-- Task prompt --
Set down a faithful copy of every record below, with no images.

-- Material provided --
● ● ● ● ● ● ●
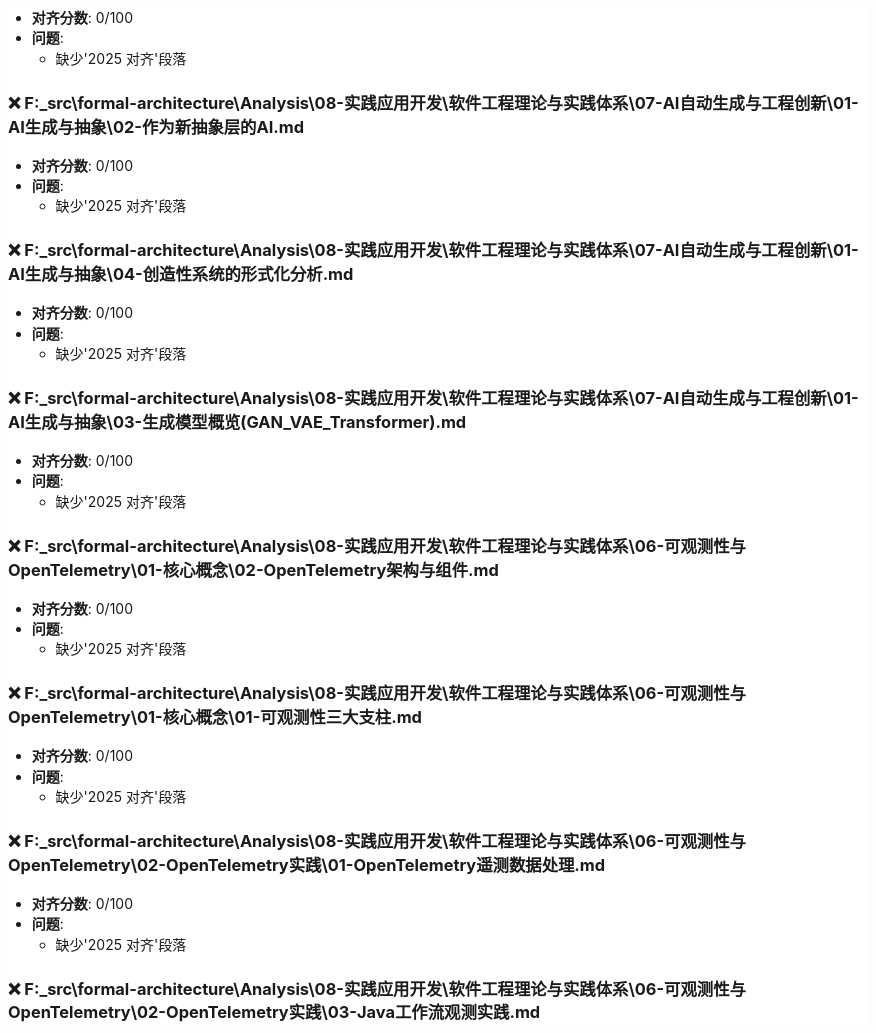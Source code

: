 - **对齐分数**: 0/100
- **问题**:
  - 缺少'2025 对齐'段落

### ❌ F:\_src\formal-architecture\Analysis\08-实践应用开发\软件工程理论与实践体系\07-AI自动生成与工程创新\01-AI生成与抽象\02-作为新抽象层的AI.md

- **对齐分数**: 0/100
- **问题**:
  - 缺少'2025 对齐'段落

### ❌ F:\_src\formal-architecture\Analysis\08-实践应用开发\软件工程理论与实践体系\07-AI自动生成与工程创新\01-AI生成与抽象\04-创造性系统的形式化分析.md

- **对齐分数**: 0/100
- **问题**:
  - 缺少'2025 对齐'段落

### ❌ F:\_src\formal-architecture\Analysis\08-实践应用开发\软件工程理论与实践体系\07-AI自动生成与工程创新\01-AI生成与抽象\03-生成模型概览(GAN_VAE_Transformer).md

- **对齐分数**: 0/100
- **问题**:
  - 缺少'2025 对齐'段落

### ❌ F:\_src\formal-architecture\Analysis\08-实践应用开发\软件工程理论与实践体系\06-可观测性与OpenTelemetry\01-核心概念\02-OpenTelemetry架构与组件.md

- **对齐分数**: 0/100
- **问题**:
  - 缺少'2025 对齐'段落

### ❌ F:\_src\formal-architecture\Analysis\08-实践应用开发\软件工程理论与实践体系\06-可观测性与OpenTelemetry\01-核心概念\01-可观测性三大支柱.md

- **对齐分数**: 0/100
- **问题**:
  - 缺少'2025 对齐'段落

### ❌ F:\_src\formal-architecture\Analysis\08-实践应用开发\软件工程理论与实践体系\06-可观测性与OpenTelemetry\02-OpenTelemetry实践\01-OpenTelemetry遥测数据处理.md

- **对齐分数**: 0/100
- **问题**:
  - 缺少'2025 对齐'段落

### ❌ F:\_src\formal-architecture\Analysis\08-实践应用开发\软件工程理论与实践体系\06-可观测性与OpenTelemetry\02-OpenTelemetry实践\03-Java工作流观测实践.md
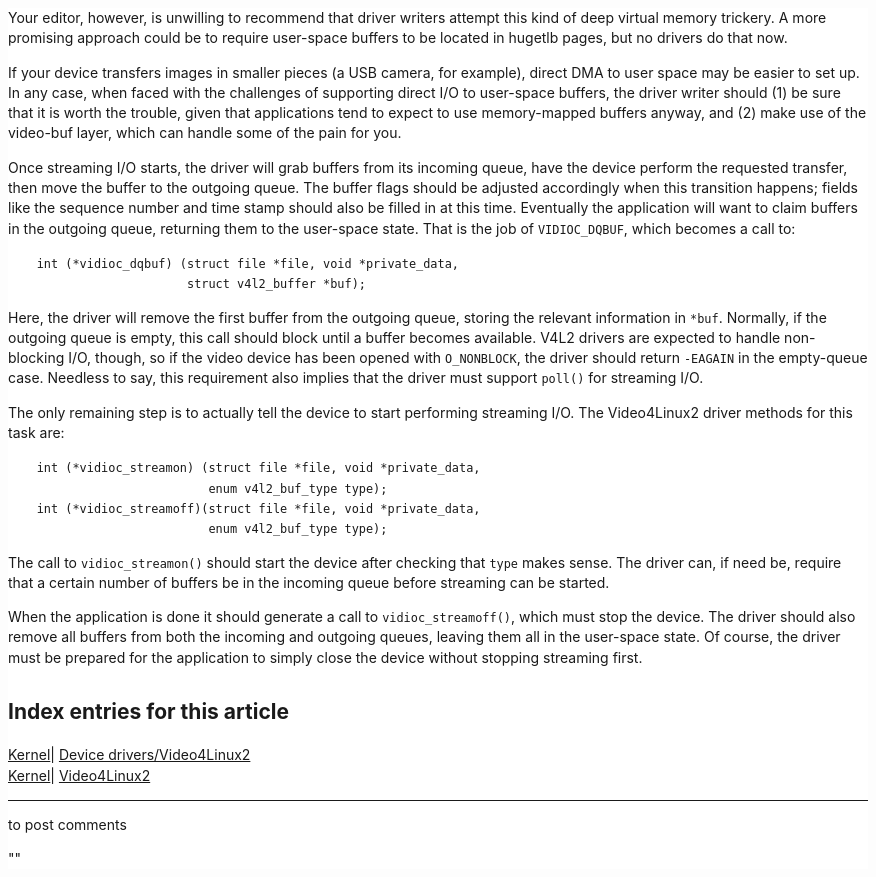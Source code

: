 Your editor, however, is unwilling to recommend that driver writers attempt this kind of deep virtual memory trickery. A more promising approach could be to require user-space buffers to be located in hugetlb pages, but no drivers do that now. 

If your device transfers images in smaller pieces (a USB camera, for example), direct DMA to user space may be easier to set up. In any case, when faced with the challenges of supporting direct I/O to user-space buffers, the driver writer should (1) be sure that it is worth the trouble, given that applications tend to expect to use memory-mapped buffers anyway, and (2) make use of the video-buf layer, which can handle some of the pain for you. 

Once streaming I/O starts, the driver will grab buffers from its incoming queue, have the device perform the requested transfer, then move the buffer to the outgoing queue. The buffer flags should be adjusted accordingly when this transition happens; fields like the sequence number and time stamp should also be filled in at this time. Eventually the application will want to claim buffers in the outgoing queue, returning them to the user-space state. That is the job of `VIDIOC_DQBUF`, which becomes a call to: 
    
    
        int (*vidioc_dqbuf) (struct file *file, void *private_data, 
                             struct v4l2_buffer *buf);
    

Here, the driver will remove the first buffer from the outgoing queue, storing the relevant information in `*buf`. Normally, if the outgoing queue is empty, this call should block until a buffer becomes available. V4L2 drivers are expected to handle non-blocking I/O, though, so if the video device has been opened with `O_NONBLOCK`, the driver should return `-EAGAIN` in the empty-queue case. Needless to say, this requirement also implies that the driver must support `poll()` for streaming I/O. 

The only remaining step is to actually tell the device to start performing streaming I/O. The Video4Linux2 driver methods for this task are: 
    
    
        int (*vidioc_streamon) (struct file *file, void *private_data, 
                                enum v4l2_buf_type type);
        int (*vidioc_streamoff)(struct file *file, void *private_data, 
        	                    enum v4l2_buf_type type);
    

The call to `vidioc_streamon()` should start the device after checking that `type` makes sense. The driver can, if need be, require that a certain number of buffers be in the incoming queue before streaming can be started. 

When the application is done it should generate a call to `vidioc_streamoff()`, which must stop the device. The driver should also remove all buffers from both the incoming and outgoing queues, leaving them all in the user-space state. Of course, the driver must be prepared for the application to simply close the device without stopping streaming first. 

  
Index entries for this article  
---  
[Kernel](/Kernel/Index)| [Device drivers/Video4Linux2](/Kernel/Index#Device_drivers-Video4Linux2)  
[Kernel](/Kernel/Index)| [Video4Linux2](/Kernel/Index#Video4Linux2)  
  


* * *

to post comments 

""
● ● ● ● ● ● ●
-- Expected output --
Source code

: - **对齐分数**: 0/100
- **问题**:
  - 缺少'2025 对齐'段落

### ❌ F:\_src\formal-architecture\Analysis\08-实践应用开发\软件工程理论与实践体系\07-AI自动生成与工程创新\01-AI生成与抽象\02-作为新抽象层的AI.md

- **对齐分数**: 0/100
- **问题**:
  - 缺少'2025 对齐'段落

### ❌ F:\_src\formal-architecture\Analysis\08-实践应用开发\软件工程理论与实践体系\07-AI自动生成与工程创新\01-AI生成与抽象\04-创造性系统的形式化分析.md

- **对齐分数**: 0/100
- **问题**:
  - 缺少'2025 对齐'段落

### ❌ F:\_src\formal-architecture\Analysis\08-实践应用开发\软件工程理论与实践体系\07-AI自动生成与工程创新\01-AI生成与抽象\03-生成模型概览(GAN_VAE_Transformer).md

- **对齐分数**: 0/100
- **问题**:
  - 缺少'2025 对齐'段落

### ❌ F:\_src\formal-architecture\Analysis\08-实践应用开发\软件工程理论与实践体系\06-可观测性与OpenTelemetry\01-核心概念\02-OpenTelemetry架构与组件.md

- **对齐分数**: 0/100
- **问题**:
  - 缺少'2025 对齐'段落

### ❌ F:\_src\formal-architecture\Analysis\08-实践应用开发\软件工程理论与实践体系\06-可观测性与OpenTelemetry\01-核心概念\01-可观测性三大支柱.md

- **对齐分数**: 0/100
- **问题**:
  - 缺少'2025 对齐'段落

### ❌ F:\_src\formal-architecture\Analysis\08-实践应用开发\软件工程理论与实践体系\06-可观测性与OpenTelemetry\02-OpenTelemetry实践\01-OpenTelemetry遥测数据处理.md

- **对齐分数**: 0/100
- **问题**:
  - 缺少'2025 对齐'段落

### ❌ F:\_src\formal-architecture\Analysis\08-实践应用开发\软件工程理论与实践体系\06-可观测性与OpenTelemetry\02-OpenTelemetry实践\03-Java工作流观测实践.md
Source code

: Your editor, however, is unwilling to recommend that driver writers attempt this kind of deep virtual memory trickery. A more promising approach could be to require user-space buffers to be located in hugetlb pages, but no drivers do that now. 

If your device transfers images in smaller pieces (a USB camera, for example), direct DMA to user space may be easier to set up. In any case, when faced with the challenges of supporting direct I/O to user-space buffers, the driver writer should (1) be sure that it is worth the trouble, given that applications tend to expect to use memory-mapped buffers anyway, and (2) make use of the video-buf layer, which can handle some of the pain for you. 

Once streaming I/O starts, the driver will grab buffers from its incoming queue, have the device perform the requested transfer, then move the buffer to the outgoing queue. The buffer flags should be adjusted accordingly when this transition happens; fields like the sequence number and time stamp should also be filled in at this time. Eventually the application will want to claim buffers in the outgoing queue, returning them to the user-space state. That is the job of `VIDIOC_DQBUF`, which becomes a call to: 
    
    
        int (*vidioc_dqbuf) (struct file *file, void *private_data, 
                             struct v4l2_buffer *buf);
    

Here, the driver will remove the first buffer from the outgoing queue, storing the relevant information in `*buf`. Normally, if the outgoing queue is empty, this call should block until a buffer becomes available. V4L2 drivers are expected to handle non-blocking I/O, though, so if the video device has been opened with `O_NONBLOCK`, the driver should return `-EAGAIN` in the empty-queue case. Needless to say, this requirement also implies that the driver must support `poll()` for streaming I/O. 

The only remaining step is to actually tell the device to start performing streaming I/O. The Video4Linux2 driver methods for this task are: 
    
    
        int (*vidioc_streamon) (struct file *file, void *private_data, 
                                enum v4l2_buf_type type);
        int (*vidioc_streamoff)(struct file *file, void *private_data, 
        	                    enum v4l2_buf_type type);
    

The call to `vidioc_streamon()` should start the device after checking that `type` makes sense. The driver can, if need be, require that a certain number of buffers be in the incoming queue before streaming can be started. 

When the application is done it should generate a call to `vidioc_streamoff()`, which must stop the device. The driver should also remove all buffers from both the incoming and outgoing queues, leaving them all in the user-space state. Of course, the driver must be prepared for the application to simply close the device without stopping streaming first. 

  
Index entries for this article  
---  
[Kernel](/Kernel/Index)| [Device drivers/Video4Linux2](/Kernel/Index#Device_drivers-Video4Linux2)  
[Kernel](/Kernel/Index)| [Video4Linux2](/Kernel/Index#Video4Linux2)  
  


* * *

to post comments 

""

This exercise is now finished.